A continuación, la inglesa coloca las dos piernas sobre sus espaldas y entonces, arrodillada, Ingrid recibe en su boca el sexo pulsante de Mariana. Las fragancias que emanan desde la caverna umbrosa de la vagina estimulan su olfato y mientras acentúa los lengüetazos y succiones al clítoris, escudriña el canal vaginal con tres dedos encorvados que mueve en ciento ochenta grados y acelera su vaivén conforme aumentan los gemidos de la inglesa. De pronto y con la misma potencia con que se proyectan los chorros de esperma en los hombres, en espasmódicas contracciones, casi como escupitajos, expulsa una cantidad inusitada de flujo que escurre a través de los dedos y llena sus fauces que degustan el agridulce líquido con fruición.
El orgasmo de Mariana sólo parece haber servido para liberar la lascivia de las mujeres y ya sin recato ni pudor alguno, como en una danza diabólica, ambas se colocan invertidas abrazándose estrechamente por las nalgas y dejan que labios y lenguas devoren al sexo de la otra, cargándolos con sus jugos internos y las espesas salivas que escurren desde las bocas, mientras que los dedos se encargan de socavar profundamente no sólo sus vaginas sino también las umbrosas profundidades de los anos.
Bramando roncamente, ruedan sobre la cama, asumiendo alternativamente roles de pasividad y agresividad, otorgando y recibiendo de la otra la inefable sensación de saberse protagonistas de los más intensos placeres que han disfrutado en su vida. Ya las dos han alcanzado largamente sus orgasmos pero no ceden un ápice en la fiereza de la inusual cópula y Mariana, tomando la iniciativa, hace que Ingrid, sentada y con las piernas abiertas, deje lugar para que se acomode atravesada entre ellas provocando el roce de sus sexos.
Con una mano aferra su nuca, incitándola a que ella haga lo mismo. Asidas de esa manera, abre con sus dedos los pliegues de la vulva y con pequeños remezones consigue que se estrellen contra los de Ingrid y así, con las carnes inflamadas restregándose una contra la otra, inician un ligero vaivén que va incrementándose en la medida en que las dos sienten arder el volcán de su histérica excitación. Pronto el ruido de las carnes chasqueando sonoramente es síntoma de la próxima satisfacción hasta que van amenguado la intensidad del balanceo y con las riadas del alivio líquido, unen sus bocas y los cuerpos sudorosos se restriegan complacidos mientras el deseo ahíto las hace estrecharse apretadamente y murmurando encendidas palabras de pasión, desplomarse agotadas en la cama.

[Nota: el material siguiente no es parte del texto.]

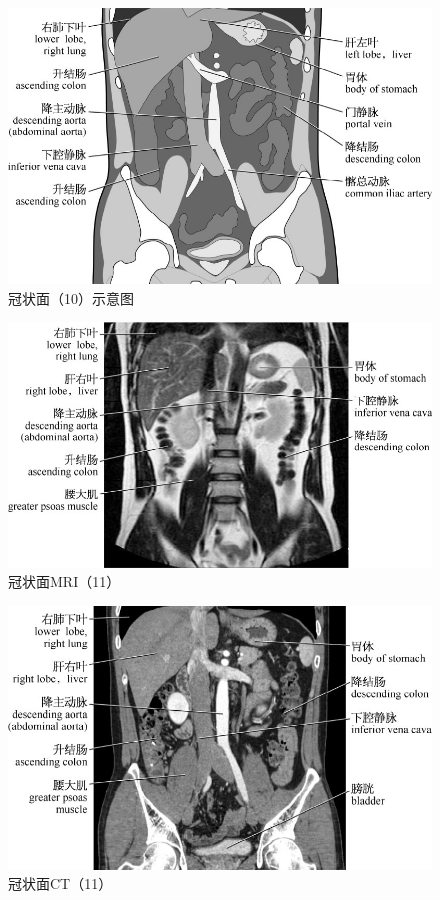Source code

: \begin{figure}[!htbp]
 \centering
 \includegraphics{./images/Image00121.jpg}
 \captionsetup{justification=centering}
 \caption{冠状面（10）示意图}
  \end{figure} 
 \FloatBarrier

\begin{figure}[!htbp]
 \centering
 \includegraphics{./images/Image00122.jpg}
 \captionsetup{justification=centering}
 \caption{冠状面MRI（11）}
  \end{figure} 
 \FloatBarrier

\begin{figure}[!htbp]
 \centering
 \includegraphics{./images/Image00123.jpg}
 \captionsetup{justification=centering}
 \caption{冠状面CT（11）}
  \end{figure} 
 \FloatBarrier

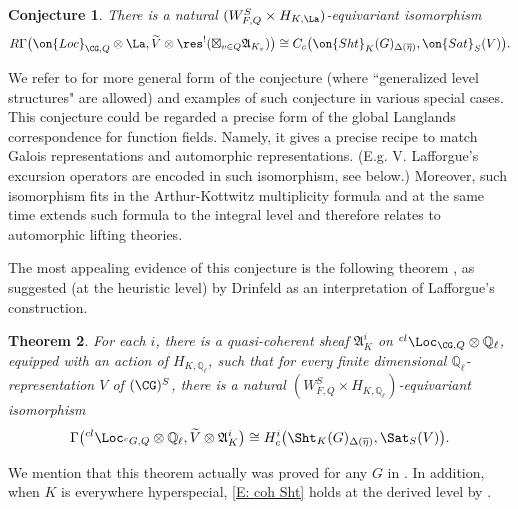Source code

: \documentclass[11pt]{amsart}
\newtheorem{thm}{Theorem}[subsection]
\newtheorem{conjecture}[thm]{Conjecture}
\theoremstyle{definition}
\theoremstyle{definition}
\theoremstyle{definition}
\numberwithin{equation}{section}
\newcommand{\frakA}{{\mathfrak A}}
\newcommand{\bQ}{{\mathbb Q}}
\begin{document}
\begin{conjecture}\label{C: gen coh}
There is a natural $(W_{F,Q}^S\times H_{K,\La})$-equivariant isomorphism
\[
R\Gamma\bigl(\on{Loc}_{\CG,Q}\otimes\La, \widetilde{V}\otimes  \res^!(\boxtimes_{v\in Q} \frakA_{K_v})\bigr)\cong C_c\bigl(\on{Sht}_K(G)_{\Delta(\overline\eta)}, \on{Sat}_S(V)\bigr).
\]
\end{conjecture}

We refer to \cite[Sect. 4.7]{Zhu-Conjecture} for more general form of the conjecture (where ``generalized level structures" are allowed) and examples of such conjecture in various special cases. This conjecture could be regarded a precise form of the global Langlands correspondence for function fields. Namely, it gives a precise recipe to match Galois representations and automorphic representations. (E.g. V. Lafforgue's excursion operators are encoded in such isomorphism, see below.)
Moreover, such isomorphism fits in the Arthur-Kottwitz multiplicity formula and at the same time extends such formula to the integral level and therefore relates to automorphic lifting theories. 

The most appealing evidence of this conjecture is the following theorem \cite{Lafforgue-Zhu-Elliptic, Zhu-Conjecture}, as suggested (at the heuristic level) by Drinfeld as an interpretation of Lafforgue's construction. 

\begin{thm}\label{T: gen LZ}
For each $i$, there is a quasi-coherent sheaf $\frakA^i_K$ on ${}^{cl}\Loc_{\CG,Q}\otimes\bQ_\ell$, equipped with an action of $H_{K,\bQ_\ell}$, such that for every finite dimensional $\bQ_\ell$-representation $V$ of $(\CG)^S$, there is a natural $(W_{F,Q}^S\times H_{K,\bQ_\ell})$-equivariant isomorphism
\begin{equation*}\label{E: coh Sht}
\Gamma\big({}^{cl}\Loc_{{}^cG,Q}\otimes\bQ_\ell,\widetilde V\otimes \frakA^i_K\big)\cong H^i_c\bigl(\Sht_K(G)_{\Delta(\overline\eta)},\Sat_S(V)\bigr).
\end{equation*}
\end{thm}
We mention that this theorem actually was proved for any $G$ in \cite{Lafforgue-Zhu-Elliptic, Zhu-Conjecture}. In addition, when $K$ is everywhere hyperspecial, \eqref{E: coh Sht} holds at the derived level by \cite{AGKRRV}.
 
\end{document}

Cuando ese mediodía el sol ilumina a pleno la extensa explanada del Castillo y, tras arrodillarse sobre un suave almohadón de terciopelo rojo recibe en su testa de manos del Arzobispo la corona que la inmortaliza como soberana, alza su cuerpo en toda su esbelta estatura y, ante los vítores del pueblo, toma asiento en el regio trono. Flanqueada por las dos mujeres que más han influido en su vida, recibe la graciosa mirada cómplice de la ardiente de Eleanor y la serena tranquilidad de la experimentada Mariana, segura de que entre las dos la sostendrán, ayudándola a cumplir con su rol de Reina y viuda vitalicia. Ante el fervor de ese pueblo que ya es el suyo, se juramenta hacer de su reinado una nueva era de paz, en la que las fortunas antes dilapidadas en Cruzadas y guerras se vuelquen en hacer la felicidad de su gente y para sí, se promete un sin fin de secretos e impredecibles placeres convocados por sus dos estupendas amantes y los escuderos desconocidos que aquellas se ocuparán de procurarle indefinidamente.